Required action
Extract every line starting at the line that contains "algorithms from scratch" and ending with the final line of the data, inclusive; give only those lines, word for word.

Material shown
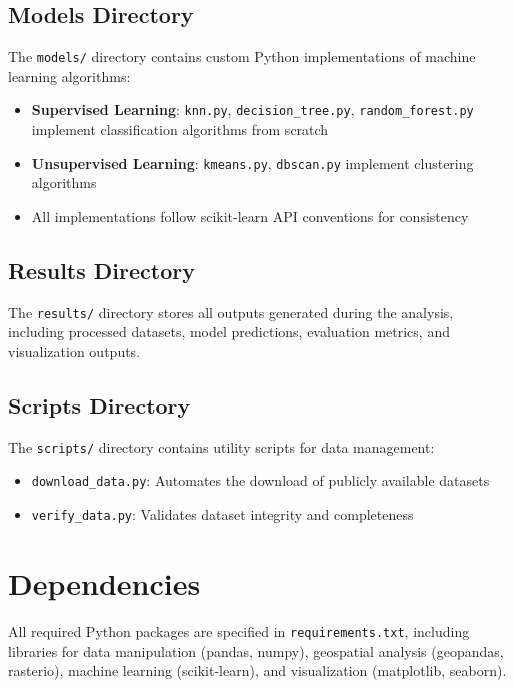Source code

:\subsection*{Models Directory}
The \texttt{models/} directory contains custom Python implementations of machine learning algorithms:

\begin{itemize}
    \item \textbf{Supervised Learning}: \texttt{knn.py}, \texttt{decision\_tree.py}, \texttt{random\_forest.py} implement classification algorithms from scratch
    \item \textbf{Unsupervised Learning}: \texttt{kmeans.py}, \texttt{dbscan.py} implement clustering algorithms
    \item All implementations follow scikit-learn API conventions for consistency
\end{itemize}

\subsection*{Results Directory}
The \texttt{results/} directory stores all outputs generated during the analysis, including processed datasets, model predictions, evaluation metrics, and visualization outputs.

\subsection*{Scripts Directory}
The \texttt{scripts/} directory contains utility scripts for data management:

\begin{itemize}
    \item \texttt{download\_data.py}: Automates the download of publicly available datasets
    \item \texttt{verify\_data.py}: Validates dataset integrity and completeness
\end{itemize}

\section*{Dependencies}
All required Python packages are specified in \texttt{requirements.txt}, including libraries for data manipulation (pandas, numpy), geospatial analysis (geopandas, rasterio), machine learning (scikit-learn), and visualization (matplotlib, seaborn).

Answer box
    \item \textbf{Supervised Learning}: \texttt{knn.py}, \texttt{decision\_tree.py}, \texttt{random\_forest.py} implement classification algorithms from scratch
    \item \textbf{Unsupervised Learning}: \texttt{kmeans.py}, \texttt{dbscan.py} implement clustering algorithms
    \item All implementations follow scikit-learn API conventions for consistency
\end{itemize}

\subsection*{Results Directory}
The \texttt{results/} directory stores all outputs generated during the analysis, including processed datasets, model predictions, evaluation metrics, and visualization outputs.

\subsection*{Scripts Directory}
The \texttt{scripts/} directory contains utility scripts for data management:

\begin{itemize}
    \item \texttt{download\_data.py}: Automates the download of publicly available datasets
    \item \texttt{verify\_data.py}: Validates dataset integrity and completeness
\end{itemize}

\section*{Dependencies}
All required Python packages are specified in \texttt{requirements.txt}, including libraries for data manipulation (pandas, numpy), geospatial analysis (geopandas, rasterio), machine learning (scikit-learn), and visualization (matplotlib, seaborn).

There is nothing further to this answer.